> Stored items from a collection
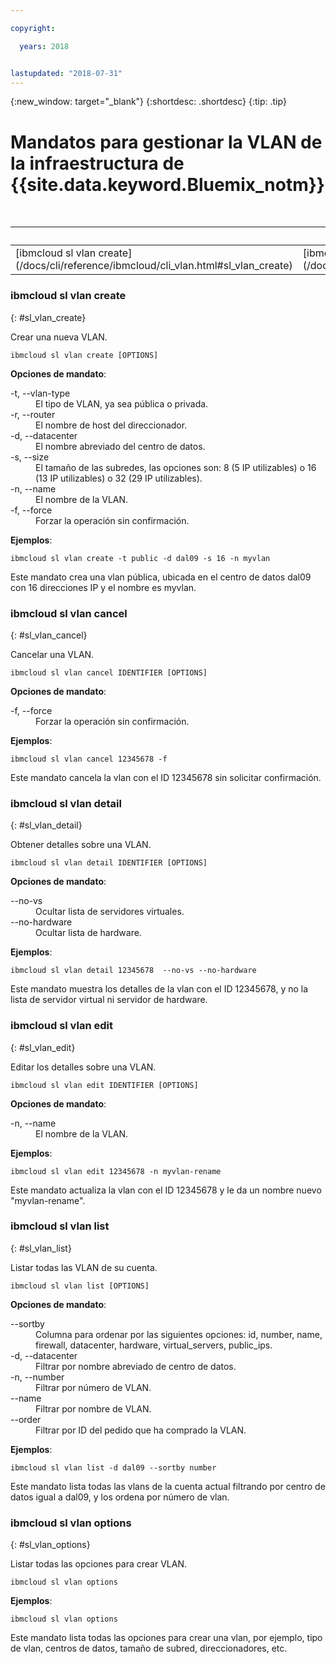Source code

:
```yaml
---

copyright:

  years: 2018


lastupdated: "2018-07-31"
---
```


{:new_window: target="_blank"}
{:shortdesc: .shortdesc}
{:tip: .tip}

# Mandatos para gestionar la VLAN de la infraestructura de {{site.data.keyword.Bluemix_notm}}

<table summary="Mandatos de infraestructura generales de {{site.data.keyword.Bluemix_notm}} ordenados alfabéticamente que tienen enlaces que le proporcionan más información del mandato">

<caption>Tabla 1. Mandatos de VLAN de la infraestructura de {{site.data.keyword.Bluemix_notm}}</caption>

 <thead>
 <th colspan="6">Mandatos VLAN de la infraestructura de {{site.data.keyword.Bluemix_notm}}</th>
 </thead>
 <tbody>
 <tr>
 <td>[ibmcloud sl vlan create](/docs/cli/reference/ibmcloud/cli_vlan.html#sl_vlan_create)</td>
 <td>[ibmcloud sl vlan cancel](/docs/cli/reference/ibmcloud/cli_vlan.html#sl_vlan_cancel)</td>
 <td>[ibmcloud sl vlan detail](/docs/cli/reference/ibmcloud/cli_vlan.html#sl_vlan_detail)</td>
 <td>[ibmcloud sl vlan edit](/docs/cli/reference/ibmcloud/cli_vlan.html#sl_vlan_edit)</td>
 <td>[ibmcloud sl vlan list](/docs/cli/reference/ibmcloud/cli_vlan.html#sl_vlan_list)</td>
 <td>[ibmcloud sl vlan options](/docs/cli/reference/ibmcloud/cli_vlan.html#sl_vlan_options)</td>
 </tr>
   </tbody>
 </table>

 ### ibmcloud sl vlan create
{: #sl_vlan_create}

Crear una nueva VLAN.
```
ibmcloud sl vlan create [OPTIONS]
```

<strong>Opciones de mandato</strong>:
<dl>
<dt>-t, --vlan-type</dt>
<dd>El tipo de VLAN, ya sea pública o privada.</dd>
<dt>-r, --router</dt>
<dd>El nombre de host del direccionador.</dd>
<dt>-d, --datacenter</dt>
<dd>El nombre abreviado del centro de datos.</dd>
<dt>-s, --size</dt>
<dd>El tamaño de las subredes, las opciones son: 8 (5 IP utilizables) o 16 (13 IP utilizables) o 32 (29 IP utilizables).</dd>
<dt>-n, --name</dt>
<dd>El nombre de la VLAN.</dd>
<dt>-f, --force</dt>
<dd>Forzar la operación sin confirmación.</dd>
</dl>

**Ejemplos**:
```
ibmcloud sl vlan create -t public -d dal09 -s 16 -n myvlan
```
Este mandato crea una vlan pública, ubicada en el centro de datos dal09 con 16 direcciones IP y el nombre es myvlan.

### ibmcloud sl vlan cancel
{: #sl_vlan_cancel}

Cancelar una VLAN.
```
ibmcloud sl vlan cancel IDENTIFIER [OPTIONS]
```

<strong>Opciones de mandato</strong>:
<dl>
<dt>-f, --force</dt>
<dd>Forzar la operación sin confirmación.</dd>
</dl>

**Ejemplos**:
```
ibmcloud sl vlan cancel 12345678 -f
```
Este mandato cancela la vlan con el ID 12345678 sin solicitar confirmación.

### ibmcloud sl vlan detail
{: #sl_vlan_detail}

Obtener detalles sobre una VLAN.
```
ibmcloud sl vlan detail IDENTIFIER [OPTIONS]
```

<strong>Opciones de mandato</strong>:
<dl>
<dt>--no-vs</dt>
<dd>Ocultar lista de servidores virtuales.</dd>
<dt>--no-hardware</dt>
<dd>Ocultar lista de hardware.</dd>
</dl>

**Ejemplos**:
```
ibmcloud sl vlan detail 12345678  --no-vs --no-hardware
```
Este mandato muestra los detalles de la vlan con el ID 12345678, y no la lista de servidor virtual ni servidor de hardware.

### ibmcloud sl vlan edit
{: #sl_vlan_edit}

Editar los detalles sobre una VLAN.
```
ibmcloud sl vlan edit IDENTIFIER [OPTIONS]
```

<strong>Opciones de mandato</strong>:
<dl>
<dt>-n, --name</dt>
<dd>El nombre de la VLAN.</dd>
</dl>

**Ejemplos**:
```
ibmcloud sl vlan edit 12345678 -n myvlan-rename
```
Este mandato actualiza la vlan con el ID 12345678 y le da un nombre nuevo "myvlan-rename".

### ibmcloud sl vlan list
{: #sl_vlan_list}

Listar todas las VLAN de su cuenta.
```
ibmcloud sl vlan list [OPTIONS]
```

<strong>Opciones de mandato</strong>:
<dl>
<dt>--sortby</dt>
<dd>Columna para ordenar por las siguientes opciones: id, number, name, firewall, datacenter, hardware, virtual_servers, public_ips.</dd>
<dt>-d, --datacenter</dt>
<dd>Filtrar por nombre abreviado de centro de datos.</dd>
<dt>-n, --number</dt>
<dd>Filtrar por número de VLAN.</dd>
<dt>--name</dt>
<dd>Filtrar por nombre de VLAN.</dd>
<dt>--order</dt>
<dd>Filtrar por ID del pedido que ha comprado la VLAN.</dd>
</dl>

**Ejemplos**:
```
ibmcloud sl vlan list -d dal09 --sortby number
```
Este mandato lista todas las vlans de la cuenta actual filtrando por centro de datos igual a dal09, y los ordena por número de vlan.

### ibmcloud sl vlan options
{: #sl_vlan_options}

Listar todas las opciones para crear VLAN.
```
ibmcloud sl vlan options
```


**Ejemplos**:
```
ibmcloud sl vlan options
```
Este mandato lista todas las opciones para crear una vlan, por ejemplo, tipo de vlan, centros de datos, tamaño de subred, direccionadores, etc.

> Instructions for the task
Please transcribe all of the entries word for word, with the pictures left out.

> Output for this exercise
Source code

:
```yaml
---

copyright:

  years: 2018


lastupdated: "2018-07-31"
---
```


{:new_window: target="_blank"}
{:shortdesc: .shortdesc}
{:tip: .tip}

# Mandatos para gestionar la VLAN de la infraestructura de {{site.data.keyword.Bluemix_notm}}

<table summary="Mandatos de infraestructura generales de {{site.data.keyword.Bluemix_notm}} ordenados alfabéticamente que tienen enlaces que le proporcionan más información del mandato">

<caption>Tabla 1. Mandatos de VLAN de la infraestructura de {{site.data.keyword.Bluemix_notm}}</caption>

 <thead>
 <th colspan="6">Mandatos VLAN de la infraestructura de {{site.data.keyword.Bluemix_notm}}</th>
 </thead>
 <tbody>
 <tr>
 <td>[ibmcloud sl vlan create](/docs/cli/reference/ibmcloud/cli_vlan.html#sl_vlan_create)</td>
 <td>[ibmcloud sl vlan cancel](/docs/cli/reference/ibmcloud/cli_vlan.html#sl_vlan_cancel)</td>
 <td>[ibmcloud sl vlan detail](/docs/cli/reference/ibmcloud/cli_vlan.html#sl_vlan_detail)</td>
 <td>[ibmcloud sl vlan edit](/docs/cli/reference/ibmcloud/cli_vlan.html#sl_vlan_edit)</td>
 <td>[ibmcloud sl vlan list](/docs/cli/reference/ibmcloud/cli_vlan.html#sl_vlan_list)</td>
 <td>[ibmcloud sl vlan options](/docs/cli/reference/ibmcloud/cli_vlan.html#sl_vlan_options)</td>
 </tr>
   </tbody>
 </table>

 ### ibmcloud sl vlan create
{: #sl_vlan_create}

Crear una nueva VLAN.
```
ibmcloud sl vlan create [OPTIONS]
```

<strong>Opciones de mandato</strong>:
<dl>
<dt>-t, --vlan-type</dt>
<dd>El tipo de VLAN, ya sea pública o privada.</dd>
<dt>-r, --router</dt>
<dd>El nombre de host del direccionador.</dd>
<dt>-d, --datacenter</dt>
<dd>El nombre abreviado del centro de datos.</dd>
<dt>-s, --size</dt>
<dd>El tamaño de las subredes, las opciones son: 8 (5 IP utilizables) o 16 (13 IP utilizables) o 32 (29 IP utilizables).</dd>
<dt>-n, --name</dt>
<dd>El nombre de la VLAN.</dd>
<dt>-f, --force</dt>
<dd>Forzar la operación sin confirmación.</dd>
</dl>

**Ejemplos**:
```
ibmcloud sl vlan create -t public -d dal09 -s 16 -n myvlan
```
Este mandato crea una vlan pública, ubicada en el centro de datos dal09 con 16 direcciones IP y el nombre es myvlan.

### ibmcloud sl vlan cancel
{: #sl_vlan_cancel}

Cancelar una VLAN.
```
ibmcloud sl vlan cancel IDENTIFIER [OPTIONS]
```

<strong>Opciones de mandato</strong>:
<dl>
<dt>-f, --force</dt>
<dd>Forzar la operación sin confirmación.</dd>
</dl>

**Ejemplos**:
```
ibmcloud sl vlan cancel 12345678 -f
```
Este mandato cancela la vlan con el ID 12345678 sin solicitar confirmación.

### ibmcloud sl vlan detail
{: #sl_vlan_detail}

Obtener detalles sobre una VLAN.
```
ibmcloud sl vlan detail IDENTIFIER [OPTIONS]
```

<strong>Opciones de mandato</strong>:
<dl>
<dt>--no-vs</dt>
<dd>Ocultar lista de servidores virtuales.</dd>
<dt>--no-hardware</dt>
<dd>Ocultar lista de hardware.</dd>
</dl>

**Ejemplos**:
```
ibmcloud sl vlan detail 12345678  --no-vs --no-hardware
```
Este mandato muestra los detalles de la vlan con el ID 12345678, y no la lista de servidor virtual ni servidor de hardware.

### ibmcloud sl vlan edit
{: #sl_vlan_edit}

Editar los detalles sobre una VLAN.
```
ibmcloud sl vlan edit IDENTIFIER [OPTIONS]
```

<strong>Opciones de mandato</strong>:
<dl>
<dt>-n, --name</dt>
<dd>El nombre de la VLAN.</dd>
</dl>

**Ejemplos**:
```
ibmcloud sl vlan edit 12345678 -n myvlan-rename
```
Este mandato actualiza la vlan con el ID 12345678 y le da un nombre nuevo "myvlan-rename".

### ibmcloud sl vlan list
{: #sl_vlan_list}

Listar todas las VLAN de su cuenta.
```
ibmcloud sl vlan list [OPTIONS]
```

<strong>Opciones de mandato</strong>:
<dl>
<dt>--sortby</dt>
<dd>Columna para ordenar por las siguientes opciones: id, number, name, firewall, datacenter, hardware, virtual_servers, public_ips.</dd>
<dt>-d, --datacenter</dt>
<dd>Filtrar por nombre abreviado de centro de datos.</dd>
<dt>-n, --number</dt>
<dd>Filtrar por número de VLAN.</dd>
<dt>--name</dt>
<dd>Filtrar por nombre de VLAN.</dd>
<dt>--order</dt>
<dd>Filtrar por ID del pedido que ha comprado la VLAN.</dd>
</dl>

**Ejemplos**:
```
ibmcloud sl vlan list -d dal09 --sortby number
```
Este mandato lista todas las vlans de la cuenta actual filtrando por centro de datos igual a dal09, y los ordena por número de vlan.

### ibmcloud sl vlan options
{: #sl_vlan_options}

Listar todas las opciones para crear VLAN.
```
ibmcloud sl vlan options
```


**Ejemplos**:
```
ibmcloud sl vlan options
```
Este mandato lista todas las opciones para crear una vlan, por ejemplo, tipo de vlan, centros de datos, tamaño de subred, direccionadores, etc.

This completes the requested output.